Association health plans. The administration has made it easier for small businesses to offer plans together via associations such as local chambers of commerce, which significantly reduces administrative costs, gives employees more plan choices, and covers some people who otherwise would be subsidized on the exchanges. Badda-bing, badda-boom: $7.4 billion in net benefits in 2021.

Short-term, limited-duration insurance. These are plans exempt from Obamacare regulations, and the administration recently took the reins off them — they can now run for three years at a time and often cost less than half of what exchange coverage does. As you can probably guess by this point, this increases choice while decreasing subsidies. This tallies up to $7.3 billion in 2021.
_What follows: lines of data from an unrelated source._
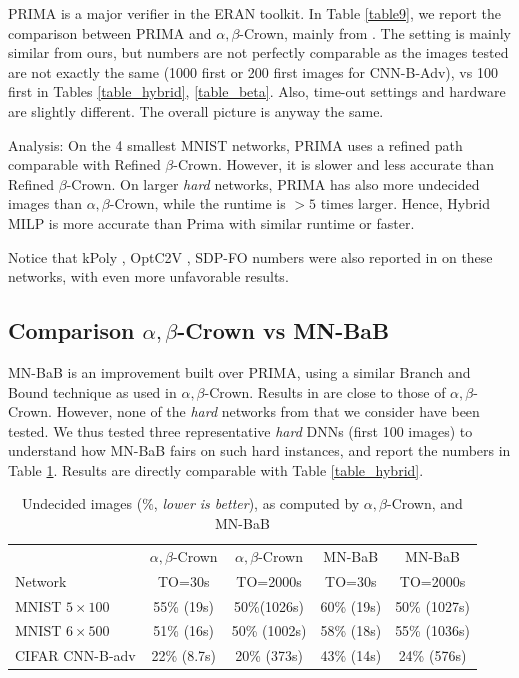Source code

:{	PRIMA \cite{prima} is a major verifier in the ERAN toolkit. In Table \ref{table9}, we report the comparison between PRIMA and $\alpha,\beta$-Crown, mainly from \cite{crown}. The setting is mainly similar from ours, but numbers are not perfectly comparable as the images tested are not  exactly the same (1000 first or 200 first images for CNN-B-Adv), vs 100 first in Tables \ref{table_hybrid}, \ref{table_beta}. Also, time-out settings and hardware are slightly different. The overall picture is anyway the same.


Analysis: On the 4 smallest MNIST networks, PRIMA uses a refined path comparable with Refined $\beta$-Crown. However, it is slower and less accurate than Refined $\beta$-Crown.
On larger {\em hard} networks, PRIMA has also more undecided images than $\alpha,\beta$-Crown, while the runtime is $>5$ times larger.
Hence, Hybrid MILP is more accurate than Prima with similar runtime or faster.

Notice that kPoly \cite{kpoly}, OptC2V \cite{optC2V}, SDP-FO \cite{SDPFI} numbers were also reported in \cite{crown} on these networks, with even more unfavorable results.

\subsection*{Comparison $\alpha,\beta$-Crown vs MN-BaB}

MN-BaB \cite{ferrari2022complete} is an improvement built over PRIMA, using a similar Branch and Bound technique as used in $\alpha,\beta$-Crown. Results in \cite{ferrari2022complete}
are close to those of $\alpha,\beta$-Crown. However, none of the {\em hard} networks from \cite{crown} that we consider have been tested. We thus tested three representative {\em hard} DNNs (first 100 images) to understand how MN-BaB fairs on such hard instances, and report the numbers in Table \ref{table10}. Results are directly comparable with Table \ref{table_hybrid}.


\begin{table}[h!]
	\centering
	\begin{tabular}{||l||c|c||c|c||}
		\hline \hline
		 & $\alpha,\beta$-Crown & $\alpha,\beta$-Crown & MN-BaB & MN-BaB \\ 
		 Network & TO=30s & TO=2000s &  TO=30s & TO=2000s \\ 
		\hline
		MNIST $5 \times 100$ & 55\% (19s) & 50\%(1026s) & 60\% (19s) & 50\% (1027s) \\ \hline
		MNIST $6 \times 500$ & 51\% (16s) & 50\% (1002s) & 58\% (18s) & 55\% (1036s) \\ \hline
		CIFAR CNN-B-adv & 22\% (8.7s) & 20\% (373s) & 43\% (14s) & 24\% (576s) \\ \hline 
	\end{tabular}
	\caption{Undecided images ($\%$, {\em lower is better}), as computed by $\alpha,\beta$-Crown, and MN-BaB}
	\label{table10}
\end{table}

}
All of this, naturally, is bracketed by uncertainty. These changes are new, and we can’t be confident as to what effects they’ll have years down the line; the executive actions in particular could die in court. And there should be no doubt that a different, more left-leaning group of economists, using different methods, would paint a very different picture. A simple way to do that is to focus on the number of people who will no longer have plans good enough to meet Obamacare’s criteria, and to ignore the question of whether they picked skimpier plans or went uninsured because that’s what they wanted. But even within the framework of the CEA’s report, it would be easy enough to cite different sources to justify using different numbers in innumerable places within the maze of calculations, or to come up with new costs to subtract from the benefits the CEA finds.

What this report achieves, however, is to put ballpark numbers on benefits that critics of Republican health-care policy have all but ignored. There’s a lot more to health care than the number of people we manage to push into highly regulated insurance plans.

No one would call the current system elegant. It’s a hodgepodge of 2009-vintage Democratic policy preferences, ridiculous drafting errors, a dramatic Supreme Court intervention, and Republican “sabotage” that sometimes deserves the name and sometimes does not. But it’s shaping up to be better than what we had a few years back.